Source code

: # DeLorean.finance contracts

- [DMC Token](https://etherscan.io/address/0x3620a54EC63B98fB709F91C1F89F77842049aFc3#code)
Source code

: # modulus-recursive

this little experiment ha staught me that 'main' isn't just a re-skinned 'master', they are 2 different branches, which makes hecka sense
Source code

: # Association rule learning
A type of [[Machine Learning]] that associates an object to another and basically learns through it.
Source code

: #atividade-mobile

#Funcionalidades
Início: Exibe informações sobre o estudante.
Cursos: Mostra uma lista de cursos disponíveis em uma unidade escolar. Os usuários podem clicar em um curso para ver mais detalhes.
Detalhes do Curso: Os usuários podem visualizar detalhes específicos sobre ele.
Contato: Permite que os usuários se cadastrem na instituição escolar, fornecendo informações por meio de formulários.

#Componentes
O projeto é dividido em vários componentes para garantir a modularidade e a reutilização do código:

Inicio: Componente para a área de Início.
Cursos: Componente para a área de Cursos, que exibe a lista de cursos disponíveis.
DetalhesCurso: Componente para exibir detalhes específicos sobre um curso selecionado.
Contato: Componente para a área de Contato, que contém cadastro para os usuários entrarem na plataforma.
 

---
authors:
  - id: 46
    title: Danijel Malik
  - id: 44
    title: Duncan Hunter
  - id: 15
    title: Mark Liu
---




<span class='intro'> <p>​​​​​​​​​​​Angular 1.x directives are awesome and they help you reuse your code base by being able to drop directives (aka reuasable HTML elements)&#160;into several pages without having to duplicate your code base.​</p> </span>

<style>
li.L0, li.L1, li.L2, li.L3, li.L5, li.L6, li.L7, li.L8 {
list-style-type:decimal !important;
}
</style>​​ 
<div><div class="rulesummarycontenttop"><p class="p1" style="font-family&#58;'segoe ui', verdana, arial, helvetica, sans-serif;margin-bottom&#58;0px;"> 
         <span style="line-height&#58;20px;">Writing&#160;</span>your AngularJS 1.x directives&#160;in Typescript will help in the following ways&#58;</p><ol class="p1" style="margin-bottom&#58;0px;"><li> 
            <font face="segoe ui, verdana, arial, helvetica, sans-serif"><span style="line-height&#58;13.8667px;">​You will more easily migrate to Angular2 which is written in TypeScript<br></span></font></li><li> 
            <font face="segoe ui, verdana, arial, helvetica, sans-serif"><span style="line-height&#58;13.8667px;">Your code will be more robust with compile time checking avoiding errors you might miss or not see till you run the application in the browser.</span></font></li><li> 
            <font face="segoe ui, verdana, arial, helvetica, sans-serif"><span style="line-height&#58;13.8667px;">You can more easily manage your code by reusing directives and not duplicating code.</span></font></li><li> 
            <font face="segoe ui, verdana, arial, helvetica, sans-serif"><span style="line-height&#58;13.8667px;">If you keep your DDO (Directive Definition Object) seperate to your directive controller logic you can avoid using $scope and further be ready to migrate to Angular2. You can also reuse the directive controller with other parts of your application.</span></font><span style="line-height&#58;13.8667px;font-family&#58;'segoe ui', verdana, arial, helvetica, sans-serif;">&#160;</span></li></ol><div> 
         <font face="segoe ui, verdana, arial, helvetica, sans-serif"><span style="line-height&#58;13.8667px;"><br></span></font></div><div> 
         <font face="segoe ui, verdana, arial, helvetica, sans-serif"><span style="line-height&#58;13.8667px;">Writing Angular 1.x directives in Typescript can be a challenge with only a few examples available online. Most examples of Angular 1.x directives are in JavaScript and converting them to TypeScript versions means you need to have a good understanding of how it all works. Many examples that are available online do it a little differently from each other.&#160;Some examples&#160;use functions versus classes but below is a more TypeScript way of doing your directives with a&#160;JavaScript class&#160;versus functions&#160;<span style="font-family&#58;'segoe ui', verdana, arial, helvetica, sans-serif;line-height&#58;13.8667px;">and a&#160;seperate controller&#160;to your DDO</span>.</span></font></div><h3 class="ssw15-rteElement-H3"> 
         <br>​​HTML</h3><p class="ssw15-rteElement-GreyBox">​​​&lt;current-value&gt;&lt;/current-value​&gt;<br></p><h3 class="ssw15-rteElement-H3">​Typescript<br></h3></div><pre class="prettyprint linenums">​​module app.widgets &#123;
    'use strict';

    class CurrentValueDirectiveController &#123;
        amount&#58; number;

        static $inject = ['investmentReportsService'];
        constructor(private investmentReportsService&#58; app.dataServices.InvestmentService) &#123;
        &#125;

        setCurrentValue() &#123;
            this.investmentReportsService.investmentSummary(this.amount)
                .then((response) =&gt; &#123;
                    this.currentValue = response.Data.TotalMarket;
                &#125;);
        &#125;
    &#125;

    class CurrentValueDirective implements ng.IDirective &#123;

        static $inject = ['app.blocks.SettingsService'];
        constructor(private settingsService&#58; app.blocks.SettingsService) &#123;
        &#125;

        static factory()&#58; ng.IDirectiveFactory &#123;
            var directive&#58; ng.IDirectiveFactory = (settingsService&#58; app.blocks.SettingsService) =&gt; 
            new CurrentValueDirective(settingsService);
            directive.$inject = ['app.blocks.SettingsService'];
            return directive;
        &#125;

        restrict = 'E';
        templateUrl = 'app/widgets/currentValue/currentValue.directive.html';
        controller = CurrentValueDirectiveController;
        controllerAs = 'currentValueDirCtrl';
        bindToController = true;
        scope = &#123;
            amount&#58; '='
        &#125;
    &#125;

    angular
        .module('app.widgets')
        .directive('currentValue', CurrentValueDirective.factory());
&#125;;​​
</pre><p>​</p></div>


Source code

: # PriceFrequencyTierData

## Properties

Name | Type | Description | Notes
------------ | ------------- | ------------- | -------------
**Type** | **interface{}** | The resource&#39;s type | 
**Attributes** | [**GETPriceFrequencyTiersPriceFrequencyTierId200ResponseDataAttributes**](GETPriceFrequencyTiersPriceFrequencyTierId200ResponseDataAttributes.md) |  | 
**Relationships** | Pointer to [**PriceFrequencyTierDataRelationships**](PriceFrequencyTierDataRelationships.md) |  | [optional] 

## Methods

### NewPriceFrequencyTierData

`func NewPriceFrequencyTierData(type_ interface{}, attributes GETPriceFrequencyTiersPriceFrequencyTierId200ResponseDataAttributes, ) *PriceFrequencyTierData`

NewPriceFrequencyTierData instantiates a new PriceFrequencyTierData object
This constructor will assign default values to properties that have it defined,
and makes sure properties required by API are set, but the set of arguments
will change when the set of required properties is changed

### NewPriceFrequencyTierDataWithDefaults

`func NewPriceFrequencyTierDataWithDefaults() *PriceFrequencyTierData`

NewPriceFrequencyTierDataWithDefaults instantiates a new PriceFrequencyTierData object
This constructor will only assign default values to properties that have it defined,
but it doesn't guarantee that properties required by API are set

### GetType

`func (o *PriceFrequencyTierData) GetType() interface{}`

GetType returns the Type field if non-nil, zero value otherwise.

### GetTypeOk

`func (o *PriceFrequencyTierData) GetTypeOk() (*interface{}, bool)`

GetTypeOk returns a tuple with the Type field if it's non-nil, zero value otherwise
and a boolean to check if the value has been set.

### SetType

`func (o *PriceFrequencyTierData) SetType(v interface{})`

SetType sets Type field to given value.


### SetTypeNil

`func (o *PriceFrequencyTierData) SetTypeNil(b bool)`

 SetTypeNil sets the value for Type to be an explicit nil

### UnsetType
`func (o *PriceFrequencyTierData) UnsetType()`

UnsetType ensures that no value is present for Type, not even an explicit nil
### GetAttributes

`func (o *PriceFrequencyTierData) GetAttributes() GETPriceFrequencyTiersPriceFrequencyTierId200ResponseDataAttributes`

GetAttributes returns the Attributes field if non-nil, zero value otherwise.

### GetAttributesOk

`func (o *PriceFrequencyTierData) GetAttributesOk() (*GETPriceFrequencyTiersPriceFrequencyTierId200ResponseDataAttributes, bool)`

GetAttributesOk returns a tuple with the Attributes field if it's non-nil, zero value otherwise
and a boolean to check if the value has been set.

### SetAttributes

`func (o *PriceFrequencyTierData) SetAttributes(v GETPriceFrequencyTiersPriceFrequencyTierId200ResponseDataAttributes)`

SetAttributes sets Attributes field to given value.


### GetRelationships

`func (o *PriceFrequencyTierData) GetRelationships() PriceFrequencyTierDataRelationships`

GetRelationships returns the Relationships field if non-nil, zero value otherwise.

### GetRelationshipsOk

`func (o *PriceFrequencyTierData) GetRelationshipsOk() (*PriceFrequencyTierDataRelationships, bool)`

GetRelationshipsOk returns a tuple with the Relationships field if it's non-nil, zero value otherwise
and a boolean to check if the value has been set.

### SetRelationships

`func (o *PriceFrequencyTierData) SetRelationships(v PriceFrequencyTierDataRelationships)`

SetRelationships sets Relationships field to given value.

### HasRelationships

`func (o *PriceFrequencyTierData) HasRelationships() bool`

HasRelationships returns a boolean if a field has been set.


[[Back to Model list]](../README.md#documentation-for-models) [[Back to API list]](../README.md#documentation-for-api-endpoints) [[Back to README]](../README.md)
********
▸ Requirement: Word for word, please print every line from the beginning of the records to the line bearing "Início: Exibe informações sobre o estudante.", counting both ends and stopping there.

▸ Response to this task:
Source code

: # DeLorean.finance contracts

- [DMC Token](https://etherscan.io/address/0x3620a54EC63B98fB709F91C1F89F77842049aFc3#code)
Source code

: # modulus-recursive

this little experiment ha staught me that 'main' isn't just a re-skinned 'master', they are 2 different branches, which makes hecka sense
Source code

: # Association rule learning
A type of [[Machine Learning]] that associates an object to another and basically learns through it.
Source code

: #atividade-mobile

#Funcionalidades
Início: Exibe informações sobre o estudante.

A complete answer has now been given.